For several years, deferred maintenance of facilities has been a top concern for K-12 schools.1 Its continued presence as a top concern illustrates a pervasive problem with significant insurance implications, including coverage, terms, and cost.

The Revenue Spiral

Many K-12 private schools make intentional tradeoffs each year around deferred maintenance. Tuition is a primary revenue generator and this source is under continuous pressure to a point where deferring maintenance is part of the operating reality. Projections forecast private school enrollment will fall 13% between 2024 and 2031.2 This makes deferred maintenance not just a facilities issue, but a recurring financial tradeoff.

When enrollment softens, revenue decreases, and spending is cut. This creates a potential downward spiral that facilities maintenance is not immune to. What makes this spiral more complicated is the feedback loop it creates. A structural problem becomes an issue of perception, and that perception affects risk.

The physical condition of a campus has become one of the top three factors in family school choice decisions.3 Visible deterioration of facilities not only creates physical risks, but also casts doubt on an institution’s viability with current and prospective families. When year-over-year enrollment drops, a school’s revenue will likely contract, as will its budget for repairs. This cycle is also a consideration for carriers. A school caught in this cycle paints a different risk profile than one with stable enrollment and a documented capital plan, even when facilities are of comparable age.
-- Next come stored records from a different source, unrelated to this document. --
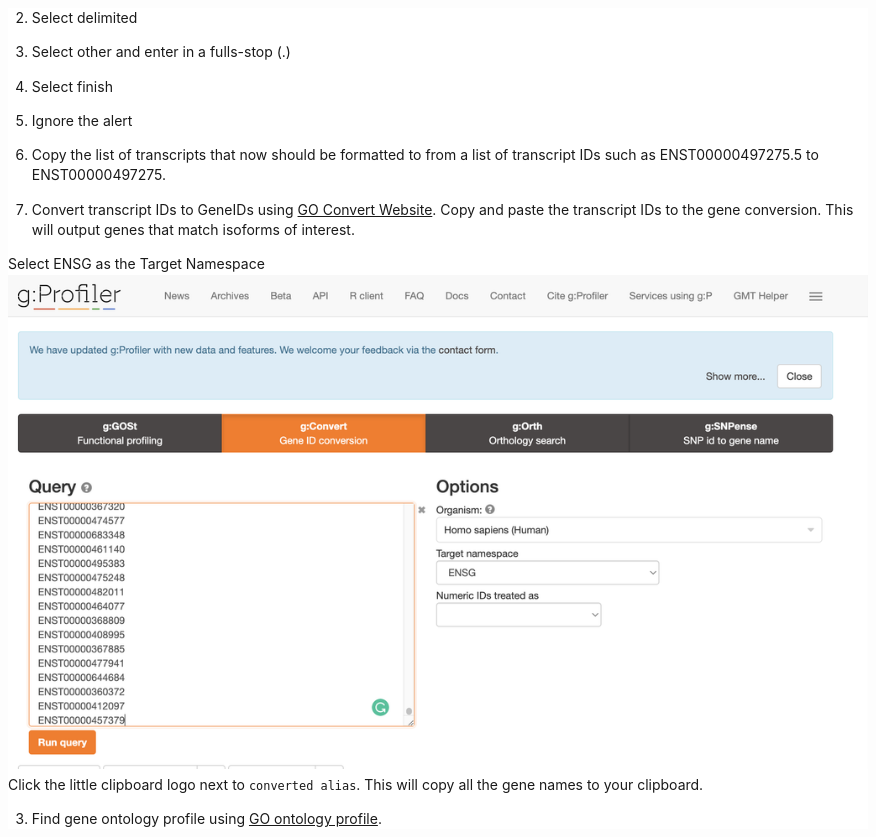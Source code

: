 2. Select delimited 
3. Select other and enter in a fulls-stop (.) 
4. Select finish
5. Ignore the alert 
6. Copy the list of transcripts that now should be formatted to from a list of transcript IDs such as ENST00000497275.5 to ENST00000497275. 

2. Convert transcript IDs to GeneIDs using [GO Convert Website](https://biit.cs.ut.ee/gprofiler/convert).
Copy and paste the transcript IDs to the gene conversion. This will output genes that match isoforms of interest.

Select ENSG as the Target Namespace
![DEGUST](../assets/img/goconvert.png)
Click the little clipboard logo next to `converted alias`. This will copy all the gene names to your clipboard. 

3. Find gene ontology profile using [GO ontology profile](https://biit.cs.ut.ee/gprofiler/gost).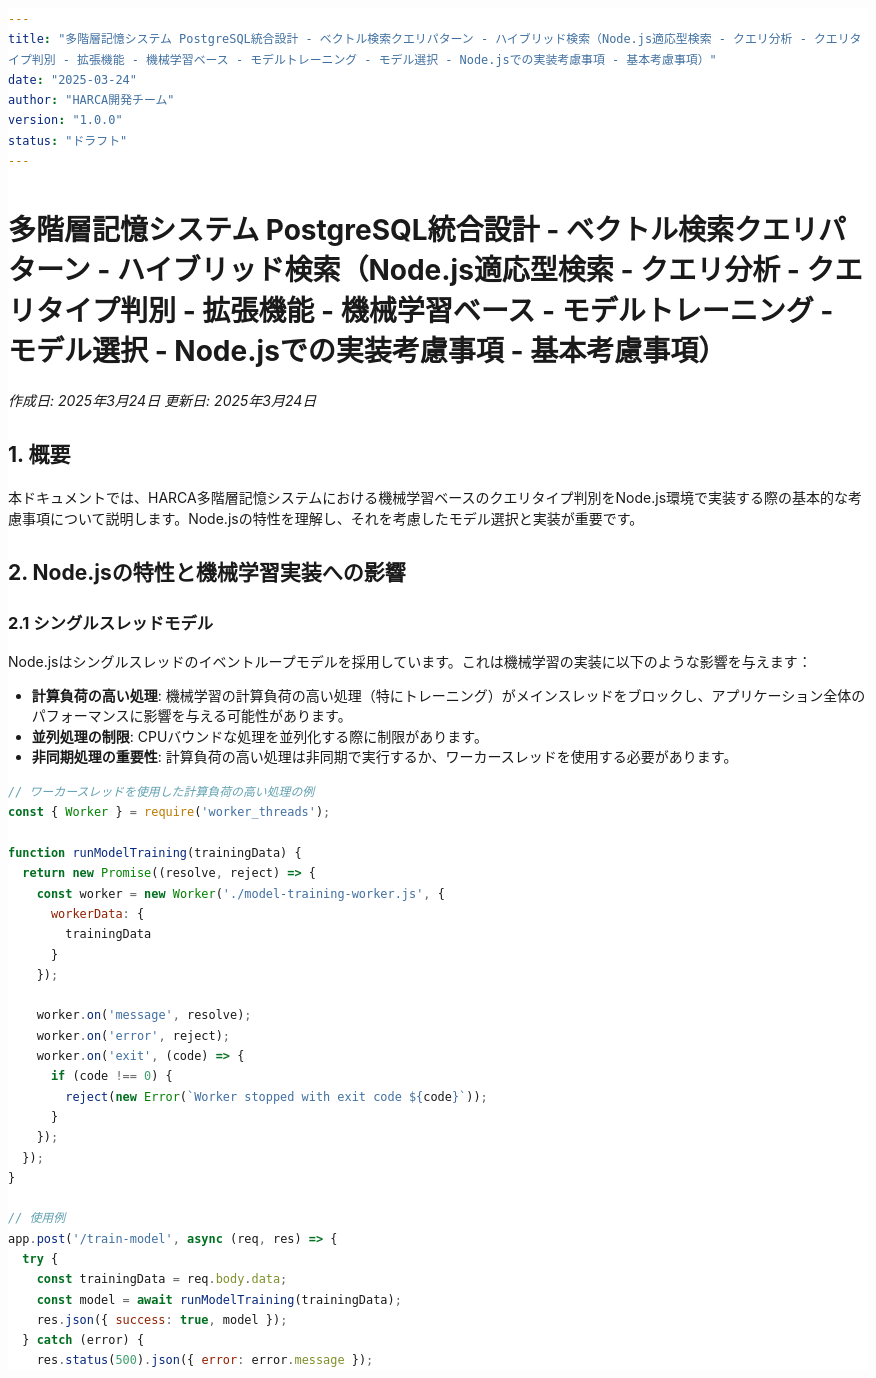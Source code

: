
 ```yaml
---
title: "多階層記憶システム PostgreSQL統合設計 - ベクトル検索クエリパターン - ハイブリッド検索（Node.js適応型検索 - クエリ分析 - クエリタイプ判別 - 拡張機能 - 機械学習ベース - モデルトレーニング - モデル選択 - Node.jsでの実装考慮事項 - 基本考慮事項）"
date: "2025-03-24"
author: "HARCA開発チーム"
version: "1.0.0"
status: "ドラフト"
---
```


# 多階層記憶システム PostgreSQL統合設計 - ベクトル検索クエリパターン - ハイブリッド検索（Node.js適応型検索 - クエリ分析 - クエリタイプ判別 - 拡張機能 - 機械学習ベース - モデルトレーニング - モデル選択 - Node.jsでの実装考慮事項 - 基本考慮事項）

*作成日: 2025年3月24日*
*更新日: 2025年3月24日*

## 1. 概要

本ドキュメントでは、HARCA多階層記憶システムにおける機械学習ベースのクエリタイプ判別をNode.js環境で実装する際の基本的な考慮事項について説明します。Node.jsの特性を理解し、それを考慮したモデル選択と実装が重要です。

## 2. Node.jsの特性と機械学習実装への影響

### 2.1 シングルスレッドモデル

Node.jsはシングルスレッドのイベントループモデルを採用しています。これは機械学習の実装に以下のような影響を与えます：

- **計算負荷の高い処理**: 機械学習の計算負荷の高い処理（特にトレーニング）がメインスレッドをブロックし、アプリケーション全体のパフォーマンスに影響を与える可能性があります。
- **並列処理の制限**: CPUバウンドな処理を並列化する際に制限があります。
- **非同期処理の重要性**: 計算負荷の高い処理は非同期で実行するか、ワーカースレッドを使用する必要があります。

```javascript
// ワーカースレッドを使用した計算負荷の高い処理の例
const { Worker } = require('worker_threads');

function runModelTraining(trainingData) {
  return new Promise((resolve, reject) => {
    const worker = new Worker('./model-training-worker.js', {
      workerData: {
        trainingData
      }
    });
    
    worker.on('message', resolve);
    worker.on('error', reject);
    worker.on('exit', (code) => {
      if (code !== 0) {
        reject(new Error(`Worker stopped with exit code ${code}`));
      }
    });
  });
}

// 使用例
app.post('/train-model', async (req, res) => {
  try {
    const trainingData = req.body.data;
    const model = await runModelTraining(trainingData);
    res.json({ success: true, model });
  } catch (error) {
    res.status(500).json({ error: error.message });
```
How Deferred Maintenance Impacts Insurance

Carriers categorize school property and casualty risks in ways that map directly onto the most common deferred maintenance decisions. That makes deferred maintenance a direct underwriting concern, not a peripheral one.

Water Damage

Water damage is the leading cause of property loss for schools, both in frequency and costs. Aging pipes, roof failures, HVAC leaks, and limited monitoring are primary contributors to water damage losses in facilities.4 One problem area often leads to another, such as water intrusion into walls or building systems, and the mold that inevitably follows. Claims often cost several times as much as the replacement work. Even when a claim isn’t filed, the longer work is deferred, the more it costs, with estimates compounding annually.5

Fire

Fire is the second most significant property peril. An average of 3,230 fires per year occur on K-12 school properties nationwide.6 Many fires are traced to aging electrical systems, deteriorating kitchen equipment, and building infrastructure that hasn’t received consistent attention. Carriers underwriting school property factor in the age and maintenance records of these systems when assessing a submission.

Slip-and-Fall

Slips, trips, and falls are the leading cause of injury among elementary and secondary school workers and generate claims against general liability and workers compensation programs.7 Contributing factors include cracked pavement, uneven flooring, failing stairwells, and inadequate lighting. Frequency of accidents affects coverage. A school with a pattern of these claims will have a more difficult conversation at renewal than one with documented, proactive premises management.

In a Challenging Market

While many industries experience a softening property market, this is not the case for educational institutions. Schools at all levels are finding the commercial property insurance market tight, with increasing deductibles and underwriting scrutiny. This dynamic is particularly pronounced for private K–12 institutions. Unlike public districts, private, independent, faith-based, and many charter schools operate within the commercial insurance marketplace. As a result, they are subject to more selective underwriting, tighter carrier appetites, and greater scrutiny around risk profile, financial stability, and operational practices. In a market where underwriting standards have tightened broadly, that distinction materially affects both access to coverage and overall program structure.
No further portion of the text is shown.